There is no point choosing a hard route to prove something to yourself, especially if you haven't trained. Treat it as a holiday, pick a route that sounds realistic and  includes some great scenery, although you will only have lush rain forest for the first couple of days, it then gets more and more barren. I won't include the routes  here, below is what I decided on and why.

Having completed a 100km challenge trek, which was almost non-stop, I wanted something tough, yet also had a good success rate. The altitude was my only concern. The routes ranged from 5 to 9 days. I made the decision to go with the seven day Lemosho route, because it had a 90% success rate, was quite tough and started day one walking through the rain forest. So it had the promise of wild life, which to me sounded great. I was tempted with the 6 day Umbwe route, because it was one of the toughest routes, but with a 50- 60% success rate, I saw no point in spending $2,000 to risk not completing the trek because of altitude sickness!

Which Trek Company?
When I first searched for, 'Kilimanjaro trekking holidays', many suppliers come up, including, who is an agent for local guides, which is who I used in the end. However this was after reviewing all the different UK and African providers.

I had thought I'd to go with a UK company because I would be ATOL protected. The UK companies included everything as well, such as flights, good hotels and transport etc. It would also be a more social experience because they only have set dates for groups. However I was not able to make the dates available and wanted to see what else was out there. There are loads of companies advertising their own special benefits why you should go with them. The agent recommended to me, because of their flexibility with dates, cost and experience. My only concern was because they were based in Africa and not the UK, therefore not ATOL protected. I had concerns it was not 100% legit because they were so helpful, not pushy, yet it was $2,000 less than a UK company, silly I know to be so suspicious, but better to be safe than sorry.

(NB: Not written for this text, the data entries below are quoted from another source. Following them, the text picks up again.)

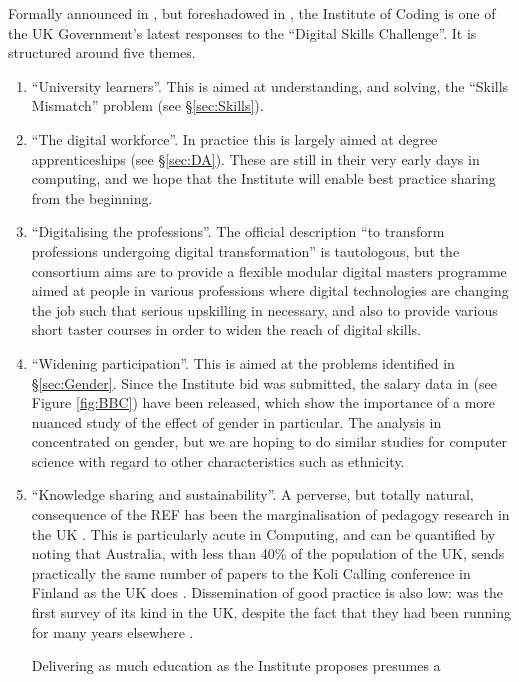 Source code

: \documentclass[sigconf,anonymous]{acmart}
\begin{document}
Formally announced in \cite{DfE2018a}, but foreshadowed in
\cite{HMG2015a}, the Institute of Coding is one of the UK Government's latest responses to the ``Digital Skills Challenge''. It is structured around five themes.
\begin{enumerate}
\item ``University learners''. This is aimed at understanding, and solving, the ``Skills Mismatch'' problem (see \S\ref{sec:Skills}).
\item ``The digital workforce''. In practice this is largely aimed at degree apprenticeships (see \S\ref{sec:DA}). These are still in their very early days in computing, and we hope that the Institute will enable best practice sharing from the beginning.
\item ``Digitalising the professions''.  The official description ``to transform professions undergoing digital transformation'' \cite{DfE2018a} is tautologous, but the consortium aims are to provide a flexible modular digital masters programme aimed at people in various professions where digital technologies are changing the job such that serious upskilling in necessary, and also  to provide various short taster courses in order to widen the reach of digital skills.
\item ``Widening participation''. This is aimed at the problems identified in \S\ref{sec:Gender}. Since the Institute bid was submitted, the salary data in \cite{DfE2018d} (see Figure \ref{fig:BBC}) have been released, which show the importance of a more nuanced study of the effect of gender in particular. The analysis in \cite{DfE2018d} concentrated on gender, but we are hoping to do similar studies for computer science with regard to other characteristics such as ethnicity.
\item ``Knowledge sharing and sustainability''. A perverse, but totally natural, consequence of the REF has been the marginalisation of pedagogy research in the UK \cite{Cottonetal2018a}. This is particularly acute in Computing, and can be quantified by noting that Australia, with less than 40\%  of the population of the UK, sends practically the same number of papers to the Koli Calling conference in Finland as the UK does \cite{Simon2016a}. Dissemination of good practice is also low: \cite{murphy-et-al:programming2017} was the first survey of its kind in the UK, despite the fact that they had been running for many years elsewhere \cite{simon-et-al:sigcse2018}. 
\par
Delivering as much education as the Institute proposes presumes a

\end{enumerate}
\end{document}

So I did some background checks on them, which is always a sensible thing to do if you are at all unsure! This means, seeing how long the website has been live for, reviews only check the negative ones, some companies pay people to write glowing reviews and they normally stick out! Just type in the company name into the different social networks and search engines to see what comes up. If you are at all doubtful, make sure you can pay by credit card, even call your credit card issuer to check you are covered, they may even have information not seen on the net!

After my checks I found many unhappy customer complaints about companies based in Africa that did not honour the holiday and ran off with the money!  So I was very glad I did the checks......

HOWEVER,, came out clean, had no bad reviews and because they were only asking for a 10% deposit, and the balance on arrival, which I could pay by card it was worth the tiny doubt I had, after all I was saving $2,000 and going when I wanted. The price covered a guide, cook, waiter and four mountain soldiers (Sherpas), I would discover when they picked me up! The price included all transfers and hotels, so all I need to do was find a flight.

The Flight
I used SkyScanner for the best price and airline, which happened to be Ethiopian Airlines. There were others but they didn't offer an Airbus 350, which has more leg room, "good meals" comfy seats and loads of films to watch.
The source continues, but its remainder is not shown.